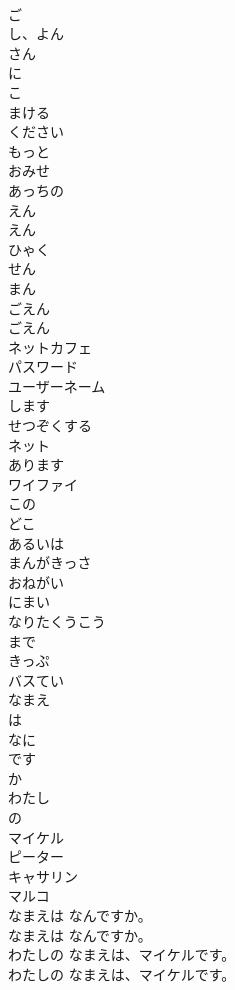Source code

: \documentclass[8pt]{extreport}
\begin{document}
\begin{CJK}{UTF8}{min}
\\	ご
\\	し、よん
\\	さん
\\	に
\\	こ
\\	まける
\\	ください
\\	もっと
\\	おみせ
\\	あっちの
\\	えん
\\	えん
\\	ひゃく
\\	せん
\\	まん
\\	ごえん
\\	ごえん
\\	ネットカフェ
\\	パスワード
\\	ユーザーネーム
\\	します
\\	せつぞくする
\\	ネット
\\	あります
\\	ワイファイ
\\	この
\\	どこ
\\	あるいは
\\	まんがきっさ
\\	おねがい
\\	にまい
\\	なりたくうこう
\\	まで
\\	きっぷ
\\	バスてい
\\	なまえ
\\	は
\\	なに
\\	です
\\	か
\\	わたし
\\	の
\\	マイケル
\\	ピーター
\\	キャサリン
\\	マルコ
\\	なまえは なんですか。	
\\	なまえは なんですか。 
\\	わたしの なまえは、マイケルです。	
\\	わたしの なまえは、マイケルです。 

\end{CJK}
\end{document}
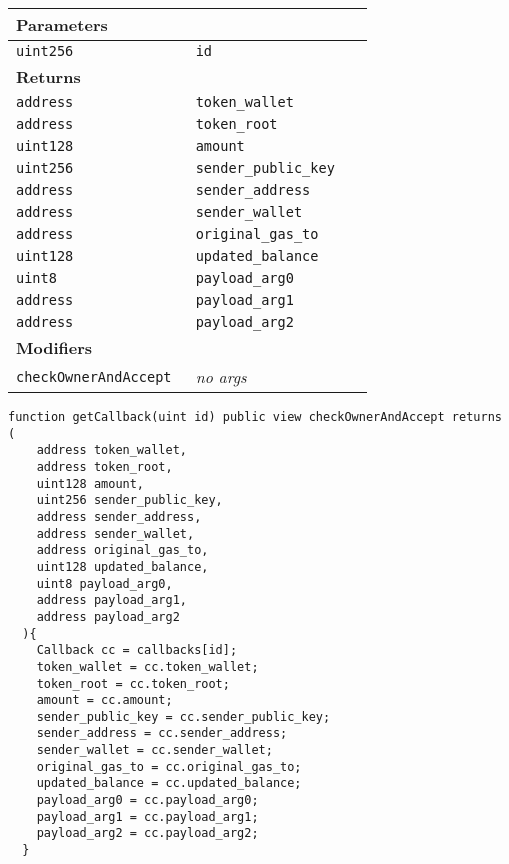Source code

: \ifsoltables
\noindent\begin{tabular}{|l|l|p{5cm}|}\hline
\multicolumn{3}{|l|}{\bf Parameters}\\\hline
\tt uint256 & \tt id &\\\hline
\multicolumn{3}{|l|}{\bf Returns}\\\hline
\tt address & \tt token\_{}wallet &\\\hline
\tt address & \tt token\_{}root &\\\hline
\tt uint128 & \tt amount &\\\hline
\tt uint256 & \tt sender\_{}public\_{}key &\\\hline
\tt address & \tt sender\_{}address &\\\hline
\tt address & \tt sender\_{}wallet &\\\hline
\tt address & \tt original\_{}gas\_{}to &\\\hline
\tt uint128 & \tt updated\_{}balance &\\\hline
\tt uint8 & \tt payload\_{}arg0 &\\\hline
\tt address & \tt payload\_{}arg1 &\\\hline
\tt address & \tt payload\_{}arg2 &\\\hline
\multicolumn{3}{|l|}{\bf Modifiers}\\\hline
\tt checkOwnerAndAccept & {\em no args} &\\\hline
\end{tabular}
\fi

\vspace{2cm}

\begin{lstlisting}[firstnumber=318]
  function getCallback(uint id) public view checkOwnerAndAccept returns (
    address token_wallet,
    address token_root,
    uint128 amount,
    uint256 sender_public_key,
    address sender_address,
    address sender_wallet,
    address original_gas_to,
    uint128 updated_balance,
    uint8 payload_arg0,
    address payload_arg1,
    address payload_arg2
  ){
    Callback cc = callbacks[id];
    token_wallet = cc.token_wallet;
    token_root = cc.token_root;
    amount = cc.amount;
    sender_public_key = cc.sender_public_key;
    sender_address = cc.sender_address;
    sender_wallet = cc.sender_wallet;
    original_gas_to = cc.original_gas_to;
    updated_balance = cc.updated_balance;
    payload_arg0 = cc.payload_arg0;
    payload_arg1 = cc.payload_arg1;
    payload_arg2 = cc.payload_arg2;
  }
\end{lstlisting}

= = = =

With the images removed, reproduce all the material above word for word.

Source code

: \documentclass[8pt]{extreport}
\begin{document}
\begin{CJK}{UTF8}{min}
\\	ご
\\	し、よん
\\	さん
\\	に
\\	こ
\\	まける
\\	ください
\\	もっと
\\	おみせ
\\	あっちの
\\	えん
\\	えん
\\	ひゃく
\\	せん
\\	まん
\\	ごえん
\\	ごえん
\\	ネットカフェ
\\	パスワード
\\	ユーザーネーム
\\	します
\\	せつぞくする
\\	ネット
\\	あります
\\	ワイファイ
\\	この
\\	どこ
\\	あるいは
\\	まんがきっさ
\\	おねがい
\\	にまい
\\	なりたくうこう
\\	まで
\\	きっぷ
\\	バスてい
\\	なまえ
\\	は
\\	なに
\\	です
\\	か
\\	わたし
\\	の
\\	マイケル
\\	ピーター
\\	キャサリン
\\	マルコ
\\	なまえは なんですか。	
\\	なまえは なんですか。 
\\	わたしの なまえは、マイケルです。	
\\	わたしの なまえは、マイケルです。 

\end{CJK}
\end{document}
Source code

: \ifsoltables
\noindent\begin{tabular}{|l|l|p{5cm}|}\hline
\multicolumn{3}{|l|}{\bf Parameters}\\\hline
\tt uint256 & \tt id &\\\hline
\multicolumn{3}{|l|}{\bf Returns}\\\hline
\tt address & \tt token\_{}wallet &\\\hline
\tt address & \tt token\_{}root &\\\hline
\tt uint128 & \tt amount &\\\hline
\tt uint256 & \tt sender\_{}public\_{}key &\\\hline
\tt address & \tt sender\_{}address &\\\hline
\tt address & \tt sender\_{}wallet &\\\hline
\tt address & \tt original\_{}gas\_{}to &\\\hline
\tt uint128 & \tt updated\_{}balance &\\\hline
\tt uint8 & \tt payload\_{}arg0 &\\\hline
\tt address & \tt payload\_{}arg1 &\\\hline
\tt address & \tt payload\_{}arg2 &\\\hline
\multicolumn{3}{|l|}{\bf Modifiers}\\\hline
\tt checkOwnerAndAccept & {\em no args} &\\\hline
\end{tabular}
\fi

\vspace{2cm}

\begin{lstlisting}[firstnumber=318]
  function getCallback(uint id) public view checkOwnerAndAccept returns (
    address token_wallet,
    address token_root,
    uint128 amount,
    uint256 sender_public_key,
    address sender_address,
    address sender_wallet,
    address original_gas_to,
    uint128 updated_balance,
    uint8 payload_arg0,
    address payload_arg1,
    address payload_arg2
  ){
    Callback cc = callbacks[id];
    token_wallet = cc.token_wallet;
    token_root = cc.token_root;
    amount = cc.amount;
    sender_public_key = cc.sender_public_key;
    sender_address = cc.sender_address;
    sender_wallet = cc.sender_wallet;
    original_gas_to = cc.original_gas_to;
    updated_balance = cc.updated_balance;
    payload_arg0 = cc.payload_arg0;
    payload_arg1 = cc.payload_arg1;
    payload_arg2 = cc.payload_arg2;
  }
\end{lstlisting}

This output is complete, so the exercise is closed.